Start of Source data
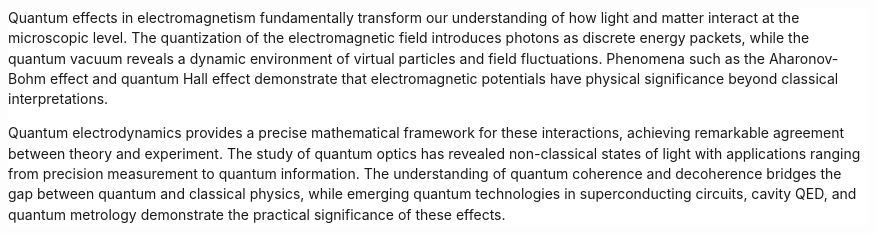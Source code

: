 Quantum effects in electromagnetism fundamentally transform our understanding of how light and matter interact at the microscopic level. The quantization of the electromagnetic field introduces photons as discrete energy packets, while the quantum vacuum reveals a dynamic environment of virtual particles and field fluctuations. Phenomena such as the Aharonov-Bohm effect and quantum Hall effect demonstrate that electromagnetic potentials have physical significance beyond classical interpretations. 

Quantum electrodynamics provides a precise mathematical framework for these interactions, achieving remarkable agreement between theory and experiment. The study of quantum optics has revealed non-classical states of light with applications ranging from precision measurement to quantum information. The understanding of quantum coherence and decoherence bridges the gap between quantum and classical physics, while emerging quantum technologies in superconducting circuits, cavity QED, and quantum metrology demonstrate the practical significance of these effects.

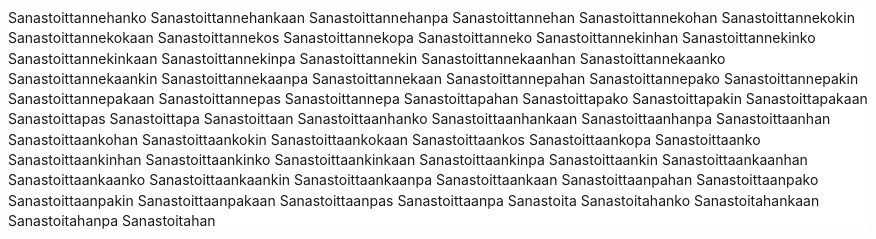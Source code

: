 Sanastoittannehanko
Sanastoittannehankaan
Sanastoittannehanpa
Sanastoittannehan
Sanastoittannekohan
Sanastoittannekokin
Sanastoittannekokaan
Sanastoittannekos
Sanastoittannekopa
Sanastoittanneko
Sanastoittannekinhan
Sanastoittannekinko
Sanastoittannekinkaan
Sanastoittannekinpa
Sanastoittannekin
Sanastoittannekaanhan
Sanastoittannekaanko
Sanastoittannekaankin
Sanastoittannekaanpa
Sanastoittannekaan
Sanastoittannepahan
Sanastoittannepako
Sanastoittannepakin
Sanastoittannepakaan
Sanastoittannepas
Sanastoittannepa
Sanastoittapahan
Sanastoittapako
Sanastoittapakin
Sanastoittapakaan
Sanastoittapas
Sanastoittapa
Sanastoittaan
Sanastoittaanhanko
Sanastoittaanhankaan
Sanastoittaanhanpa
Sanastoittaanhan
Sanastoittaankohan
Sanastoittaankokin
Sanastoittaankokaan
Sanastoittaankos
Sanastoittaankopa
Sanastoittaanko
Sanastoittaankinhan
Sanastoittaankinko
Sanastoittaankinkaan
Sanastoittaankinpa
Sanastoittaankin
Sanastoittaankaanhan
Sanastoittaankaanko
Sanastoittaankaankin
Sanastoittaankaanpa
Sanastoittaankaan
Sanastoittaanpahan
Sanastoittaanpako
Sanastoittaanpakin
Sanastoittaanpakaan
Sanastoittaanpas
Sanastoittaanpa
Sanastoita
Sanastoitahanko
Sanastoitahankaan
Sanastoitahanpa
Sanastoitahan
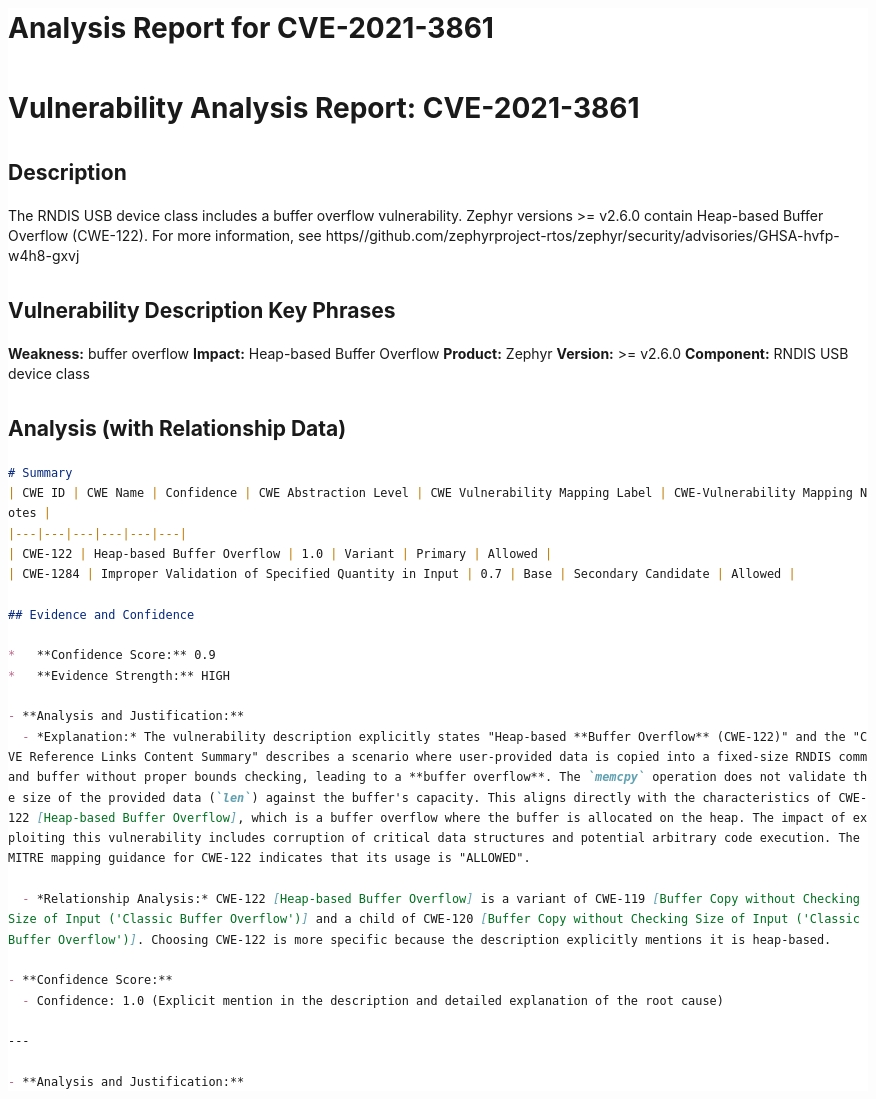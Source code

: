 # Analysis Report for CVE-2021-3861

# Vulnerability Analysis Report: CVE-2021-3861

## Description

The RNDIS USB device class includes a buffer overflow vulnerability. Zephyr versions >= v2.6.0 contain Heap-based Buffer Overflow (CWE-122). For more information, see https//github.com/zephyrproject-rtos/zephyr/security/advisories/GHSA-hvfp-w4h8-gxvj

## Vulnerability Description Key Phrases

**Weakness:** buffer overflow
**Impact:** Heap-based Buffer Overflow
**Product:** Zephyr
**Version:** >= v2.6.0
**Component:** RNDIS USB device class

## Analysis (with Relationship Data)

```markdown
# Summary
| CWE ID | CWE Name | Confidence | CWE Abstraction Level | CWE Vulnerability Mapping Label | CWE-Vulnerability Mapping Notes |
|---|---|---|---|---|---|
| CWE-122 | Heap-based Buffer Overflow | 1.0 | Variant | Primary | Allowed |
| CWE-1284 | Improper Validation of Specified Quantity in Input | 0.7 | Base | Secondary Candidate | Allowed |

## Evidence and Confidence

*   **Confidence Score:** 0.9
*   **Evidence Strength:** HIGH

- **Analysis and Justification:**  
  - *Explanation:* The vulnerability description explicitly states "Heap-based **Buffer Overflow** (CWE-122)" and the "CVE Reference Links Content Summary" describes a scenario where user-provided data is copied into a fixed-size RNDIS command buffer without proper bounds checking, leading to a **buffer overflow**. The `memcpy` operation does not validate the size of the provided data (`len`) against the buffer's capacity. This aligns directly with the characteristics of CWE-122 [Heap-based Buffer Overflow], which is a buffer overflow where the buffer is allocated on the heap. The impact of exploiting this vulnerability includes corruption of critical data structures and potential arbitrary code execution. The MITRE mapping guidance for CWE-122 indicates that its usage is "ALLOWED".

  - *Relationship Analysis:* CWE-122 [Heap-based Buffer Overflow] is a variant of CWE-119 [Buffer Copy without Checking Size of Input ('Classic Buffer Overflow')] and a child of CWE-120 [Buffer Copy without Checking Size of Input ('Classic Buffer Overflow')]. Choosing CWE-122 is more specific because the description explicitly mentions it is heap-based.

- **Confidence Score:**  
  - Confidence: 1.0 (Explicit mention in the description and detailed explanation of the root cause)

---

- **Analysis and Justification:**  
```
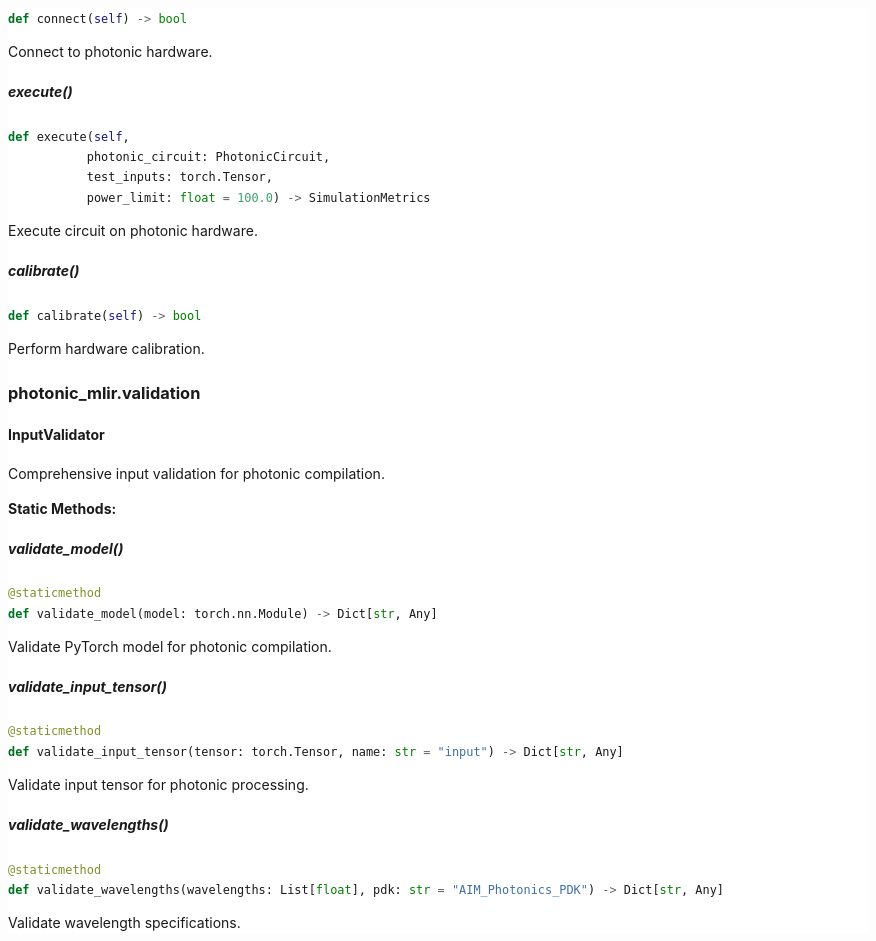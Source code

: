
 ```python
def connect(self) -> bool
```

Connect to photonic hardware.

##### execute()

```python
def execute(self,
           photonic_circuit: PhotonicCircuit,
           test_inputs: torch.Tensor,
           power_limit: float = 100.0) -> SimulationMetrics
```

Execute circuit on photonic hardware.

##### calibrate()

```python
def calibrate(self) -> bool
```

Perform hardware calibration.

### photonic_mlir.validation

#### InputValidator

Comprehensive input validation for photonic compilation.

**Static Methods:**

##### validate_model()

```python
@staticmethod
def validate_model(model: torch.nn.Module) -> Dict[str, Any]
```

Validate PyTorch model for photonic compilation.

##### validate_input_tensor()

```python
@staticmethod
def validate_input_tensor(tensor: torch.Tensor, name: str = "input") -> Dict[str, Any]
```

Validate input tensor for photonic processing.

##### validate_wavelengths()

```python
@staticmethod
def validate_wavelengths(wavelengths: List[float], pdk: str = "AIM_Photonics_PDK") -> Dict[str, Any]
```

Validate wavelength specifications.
End of Source data
Start of Source data
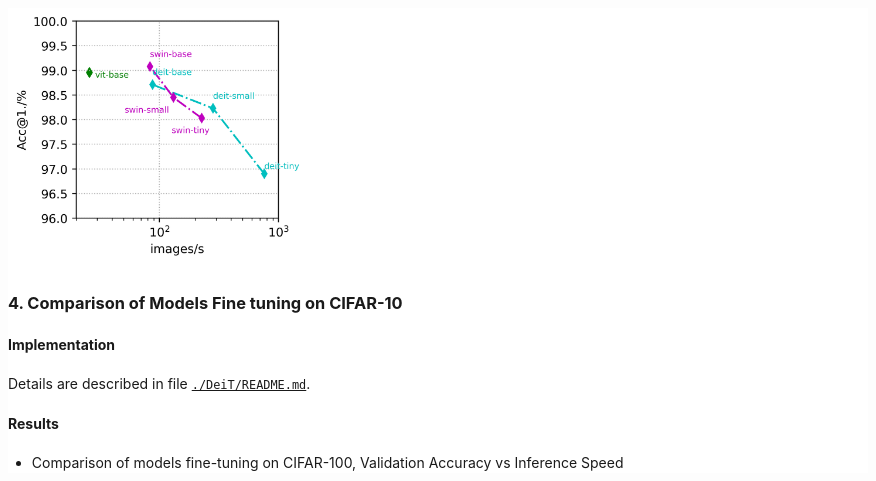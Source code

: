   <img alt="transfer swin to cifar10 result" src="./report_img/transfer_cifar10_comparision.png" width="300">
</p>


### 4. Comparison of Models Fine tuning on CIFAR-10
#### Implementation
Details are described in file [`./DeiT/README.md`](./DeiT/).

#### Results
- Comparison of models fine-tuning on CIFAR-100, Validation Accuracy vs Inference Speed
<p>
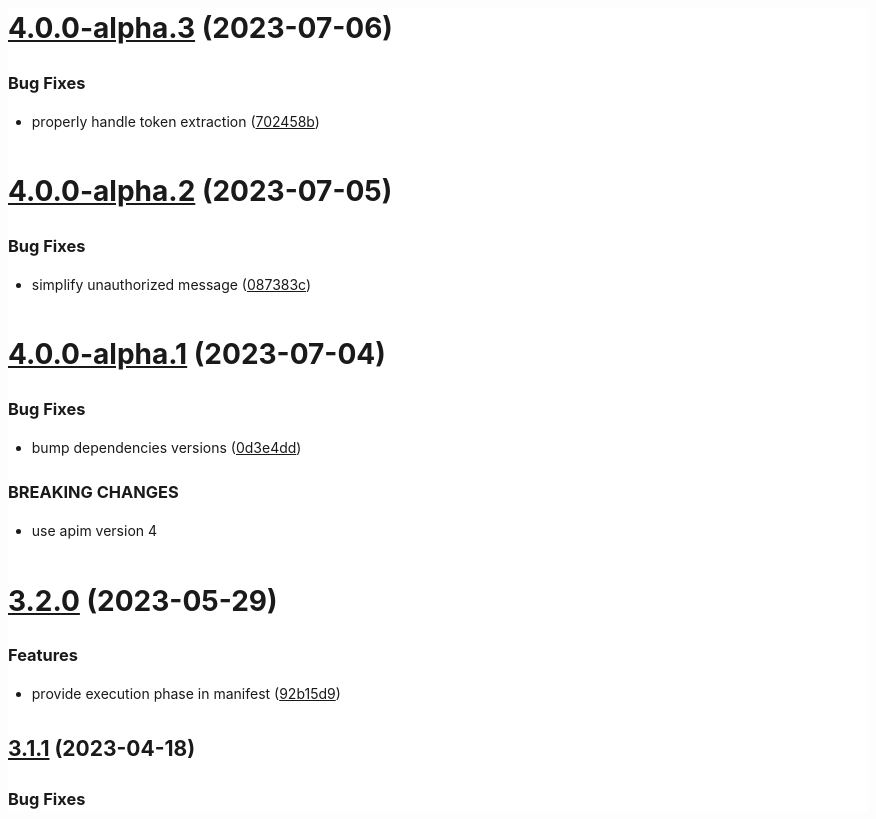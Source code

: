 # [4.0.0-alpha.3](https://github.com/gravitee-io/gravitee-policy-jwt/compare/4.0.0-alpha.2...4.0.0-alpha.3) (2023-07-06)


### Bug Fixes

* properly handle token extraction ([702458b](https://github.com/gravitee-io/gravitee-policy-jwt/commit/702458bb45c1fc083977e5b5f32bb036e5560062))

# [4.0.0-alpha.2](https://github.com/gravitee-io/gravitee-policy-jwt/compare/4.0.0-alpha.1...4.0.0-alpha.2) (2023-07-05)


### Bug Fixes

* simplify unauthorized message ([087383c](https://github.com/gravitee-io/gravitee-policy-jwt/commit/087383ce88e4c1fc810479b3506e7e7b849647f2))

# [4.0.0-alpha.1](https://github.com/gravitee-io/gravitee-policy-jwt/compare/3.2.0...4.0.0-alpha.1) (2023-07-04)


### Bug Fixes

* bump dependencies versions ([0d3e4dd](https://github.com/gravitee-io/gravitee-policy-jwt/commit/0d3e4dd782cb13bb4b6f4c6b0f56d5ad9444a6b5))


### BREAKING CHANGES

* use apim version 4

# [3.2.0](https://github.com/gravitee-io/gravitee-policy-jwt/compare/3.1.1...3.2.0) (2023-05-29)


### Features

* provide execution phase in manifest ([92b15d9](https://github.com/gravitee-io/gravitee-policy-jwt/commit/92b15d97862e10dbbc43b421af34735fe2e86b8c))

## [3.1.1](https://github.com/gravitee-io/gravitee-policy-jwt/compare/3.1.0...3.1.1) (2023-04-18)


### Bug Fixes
End of Source data
Start of Source data
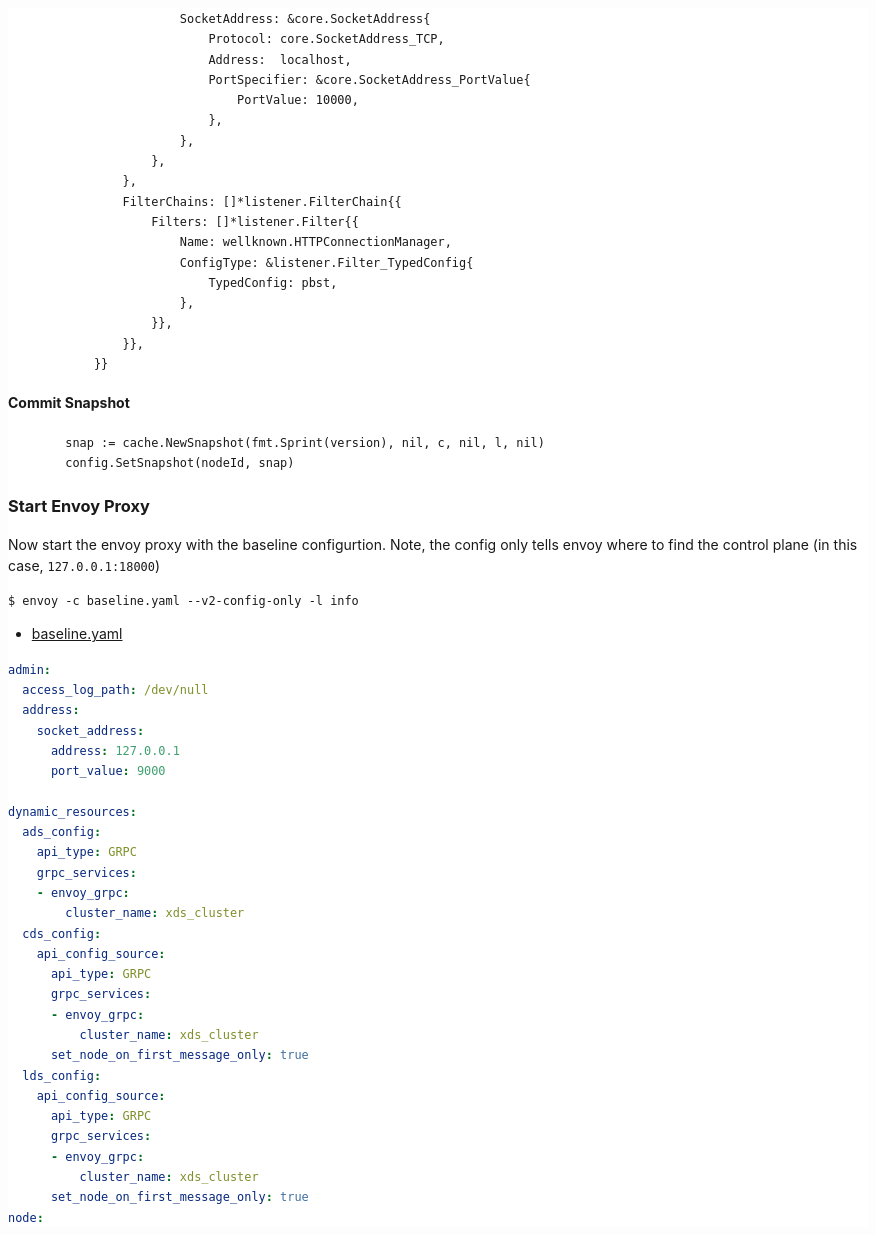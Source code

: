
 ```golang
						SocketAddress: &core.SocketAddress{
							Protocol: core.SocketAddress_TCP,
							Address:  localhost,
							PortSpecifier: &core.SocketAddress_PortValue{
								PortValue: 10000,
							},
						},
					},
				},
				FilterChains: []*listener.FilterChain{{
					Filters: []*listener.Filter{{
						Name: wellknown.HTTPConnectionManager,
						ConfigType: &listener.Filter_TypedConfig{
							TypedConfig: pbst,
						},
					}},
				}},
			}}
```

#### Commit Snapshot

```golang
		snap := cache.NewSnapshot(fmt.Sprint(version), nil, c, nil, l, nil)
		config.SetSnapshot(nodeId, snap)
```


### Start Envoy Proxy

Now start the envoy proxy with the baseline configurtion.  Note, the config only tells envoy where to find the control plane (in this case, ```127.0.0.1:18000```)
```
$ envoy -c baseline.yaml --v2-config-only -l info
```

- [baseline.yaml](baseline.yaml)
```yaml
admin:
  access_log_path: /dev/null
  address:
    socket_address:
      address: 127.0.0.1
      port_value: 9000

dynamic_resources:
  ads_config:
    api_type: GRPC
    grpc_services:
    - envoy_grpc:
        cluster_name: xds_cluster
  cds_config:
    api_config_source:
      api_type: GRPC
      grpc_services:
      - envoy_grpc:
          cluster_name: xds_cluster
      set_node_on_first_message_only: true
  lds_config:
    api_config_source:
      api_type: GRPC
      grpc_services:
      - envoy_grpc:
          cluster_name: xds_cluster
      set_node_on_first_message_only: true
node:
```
End of Source data
* [What you need to do] Each line above that has "tuning" adds one to the count; say the final count with no other text.

* [Solution] 2